HR-8692-119
Referred to the House Committee on Transportation and Infrastructure.
What it does
This bill would create a new competitive federal grant program — the Accelerating Innovative Mobility Grant Program — authorizing $100 million over two fiscal years (FY2027–2028) for transit agencies and their private partners to purchase and deploy autonomous buses (Level 3–5 automated driving systems). It would also expand several existing federal transit grant programs to explicitly allow funds to be used for autonomous vehicle software acquisition and licensing. Additionally, it would require the Department of Transportation to establish a separate testing facility specifically for autonomous bus models and create a formal pass/fail scoring system for bus safety testing.
Who benefits
Public transit agencies seeking to modernize fleets, particularly those already exploring autonomous vehicle technology.
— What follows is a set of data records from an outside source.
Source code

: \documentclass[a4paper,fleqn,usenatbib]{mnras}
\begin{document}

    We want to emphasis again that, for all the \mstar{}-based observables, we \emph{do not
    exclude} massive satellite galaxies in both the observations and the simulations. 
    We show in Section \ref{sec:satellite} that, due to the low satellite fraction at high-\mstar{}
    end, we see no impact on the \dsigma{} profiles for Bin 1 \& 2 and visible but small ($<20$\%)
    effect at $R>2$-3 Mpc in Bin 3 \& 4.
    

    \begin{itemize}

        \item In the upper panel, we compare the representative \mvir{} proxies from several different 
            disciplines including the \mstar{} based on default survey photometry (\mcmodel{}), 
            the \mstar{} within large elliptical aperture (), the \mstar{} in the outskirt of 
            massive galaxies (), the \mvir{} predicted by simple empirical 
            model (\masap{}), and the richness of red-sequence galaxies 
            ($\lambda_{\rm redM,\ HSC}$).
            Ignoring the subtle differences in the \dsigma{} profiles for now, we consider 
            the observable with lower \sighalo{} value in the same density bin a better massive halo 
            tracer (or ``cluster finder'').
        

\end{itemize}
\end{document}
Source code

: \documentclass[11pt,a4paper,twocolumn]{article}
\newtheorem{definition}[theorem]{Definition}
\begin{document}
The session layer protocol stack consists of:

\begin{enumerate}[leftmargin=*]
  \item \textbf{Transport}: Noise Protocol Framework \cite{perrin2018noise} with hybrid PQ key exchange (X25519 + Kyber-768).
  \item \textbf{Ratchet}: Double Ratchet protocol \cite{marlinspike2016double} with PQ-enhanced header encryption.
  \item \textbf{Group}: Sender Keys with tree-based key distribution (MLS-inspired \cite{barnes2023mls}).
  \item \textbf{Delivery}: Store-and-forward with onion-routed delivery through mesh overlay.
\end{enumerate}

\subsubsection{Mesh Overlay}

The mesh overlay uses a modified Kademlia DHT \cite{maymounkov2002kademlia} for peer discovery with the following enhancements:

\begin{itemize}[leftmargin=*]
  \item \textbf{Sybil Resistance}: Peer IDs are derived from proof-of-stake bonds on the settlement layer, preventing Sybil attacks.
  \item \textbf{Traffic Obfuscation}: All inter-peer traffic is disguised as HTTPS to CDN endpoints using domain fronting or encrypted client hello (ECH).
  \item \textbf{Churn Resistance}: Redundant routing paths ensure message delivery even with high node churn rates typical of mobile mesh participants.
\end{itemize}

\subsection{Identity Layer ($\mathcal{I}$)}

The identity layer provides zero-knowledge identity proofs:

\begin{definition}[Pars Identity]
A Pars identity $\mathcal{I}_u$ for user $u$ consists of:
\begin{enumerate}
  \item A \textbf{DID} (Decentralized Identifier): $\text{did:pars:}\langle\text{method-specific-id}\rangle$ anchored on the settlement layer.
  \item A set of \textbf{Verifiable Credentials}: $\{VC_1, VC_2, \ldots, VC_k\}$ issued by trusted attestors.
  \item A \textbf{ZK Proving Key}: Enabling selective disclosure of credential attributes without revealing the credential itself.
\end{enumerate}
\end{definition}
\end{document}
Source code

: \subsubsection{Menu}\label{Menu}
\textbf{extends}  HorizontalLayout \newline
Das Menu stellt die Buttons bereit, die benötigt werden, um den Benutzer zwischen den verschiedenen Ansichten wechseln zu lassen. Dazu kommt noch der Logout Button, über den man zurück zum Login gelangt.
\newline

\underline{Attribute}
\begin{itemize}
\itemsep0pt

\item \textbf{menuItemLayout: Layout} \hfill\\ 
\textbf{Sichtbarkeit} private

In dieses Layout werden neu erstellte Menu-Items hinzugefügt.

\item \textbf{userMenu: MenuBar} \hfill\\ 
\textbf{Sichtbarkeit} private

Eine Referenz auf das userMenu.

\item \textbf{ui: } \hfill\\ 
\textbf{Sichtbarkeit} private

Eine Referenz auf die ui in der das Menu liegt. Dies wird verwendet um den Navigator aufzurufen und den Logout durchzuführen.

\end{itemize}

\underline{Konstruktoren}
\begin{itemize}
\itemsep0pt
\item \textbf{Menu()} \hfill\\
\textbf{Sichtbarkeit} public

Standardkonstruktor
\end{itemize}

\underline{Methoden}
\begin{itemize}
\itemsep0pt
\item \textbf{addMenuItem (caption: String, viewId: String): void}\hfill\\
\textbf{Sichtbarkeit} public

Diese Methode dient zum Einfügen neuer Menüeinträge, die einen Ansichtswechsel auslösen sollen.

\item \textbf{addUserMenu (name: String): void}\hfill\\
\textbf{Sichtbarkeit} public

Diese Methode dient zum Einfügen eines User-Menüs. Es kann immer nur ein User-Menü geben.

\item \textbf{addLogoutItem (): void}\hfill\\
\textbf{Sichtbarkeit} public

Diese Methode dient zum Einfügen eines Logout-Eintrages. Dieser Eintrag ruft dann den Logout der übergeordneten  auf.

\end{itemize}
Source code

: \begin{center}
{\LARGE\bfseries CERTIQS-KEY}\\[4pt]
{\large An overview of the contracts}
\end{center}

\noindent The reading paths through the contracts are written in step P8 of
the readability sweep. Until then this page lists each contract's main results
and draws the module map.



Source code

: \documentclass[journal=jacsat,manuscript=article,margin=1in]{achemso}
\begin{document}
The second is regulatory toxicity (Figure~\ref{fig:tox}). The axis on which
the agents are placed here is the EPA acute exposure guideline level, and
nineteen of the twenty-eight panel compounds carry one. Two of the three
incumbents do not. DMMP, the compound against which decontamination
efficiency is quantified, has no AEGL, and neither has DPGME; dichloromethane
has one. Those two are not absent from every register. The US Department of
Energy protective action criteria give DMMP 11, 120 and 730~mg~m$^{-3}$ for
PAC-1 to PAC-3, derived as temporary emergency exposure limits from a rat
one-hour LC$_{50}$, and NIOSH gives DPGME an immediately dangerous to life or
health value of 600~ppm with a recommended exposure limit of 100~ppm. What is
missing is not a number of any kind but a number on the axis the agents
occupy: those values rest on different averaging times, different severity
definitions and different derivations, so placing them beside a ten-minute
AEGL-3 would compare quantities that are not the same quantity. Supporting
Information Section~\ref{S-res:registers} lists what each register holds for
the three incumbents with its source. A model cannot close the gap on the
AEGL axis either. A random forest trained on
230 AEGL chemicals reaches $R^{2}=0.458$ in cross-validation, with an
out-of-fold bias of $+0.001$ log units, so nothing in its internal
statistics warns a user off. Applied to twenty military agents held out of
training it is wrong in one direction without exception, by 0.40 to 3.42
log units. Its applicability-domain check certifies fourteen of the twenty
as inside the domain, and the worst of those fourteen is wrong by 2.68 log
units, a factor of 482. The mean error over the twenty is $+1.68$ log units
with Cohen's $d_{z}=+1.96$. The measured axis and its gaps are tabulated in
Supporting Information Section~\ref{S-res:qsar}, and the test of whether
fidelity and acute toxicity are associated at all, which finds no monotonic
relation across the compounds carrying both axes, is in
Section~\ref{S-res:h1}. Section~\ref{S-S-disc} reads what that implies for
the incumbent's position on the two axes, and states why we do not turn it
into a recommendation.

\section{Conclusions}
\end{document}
Rural transit systems, which are guaranteed at least 15% of program funds. Autonomous vehicle technology companies and software developers who would gain a new federal procurement market. Transit vehicle manufacturers who partner with agencies on autonomous deployments. Commuters and riders in areas where autonomous transit is deployed. Private entities entering public-private partnerships with transit agencies. Researchers and testing facilities that would host or operate the new autonomous bus testing infrastructure.
Who is hurt
Transit bus drivers and operators whose jobs could be displaced or reduced as autonomous systems replace human drivers. Labor unions representing transit workers, who may face reduced bargaining leverage. Transit agencies in jurisdictions with restrictive state or local autonomous vehicle laws, who may be unable to use the funds. Taxpayers who bear the cost of the $100 million authorization. Competing transportation sectors (e.g., paratransit, ride-share) that do not receive equivalent federal support. Communities where autonomous bus technology underperforms or fails safety testing, potentially reducing service reliability.
Supporters argue
Supporters argue that autonomous transit technology can reduce operating costs, expand service to underserved rural areas, and improve safety by eliminating human error — which accounts for over 90% of traffic accidents according to NHTSA data. They contend that the bill's 15% rural set-aside directly addresses transit deserts where driver shortages already limit service, and that the new testing facility and pass/fail scoring system create rigorous safety guardrails before any public deployment of autonomous buses.
Opponents argue
Opponents argue that the bill accelerates the displacement of transit workers — a workforce that is disproportionately composed of workers of color and union members — without any workforce transition provisions or labor protections. They contend that autonomous bus technology at Levels 3–5 remains commercially immature for complex urban transit environments, citing limited real-world deployments, and that committing $100 million in federal funds to an unproven technology risks wasting public resources while undermining existing transit workforces.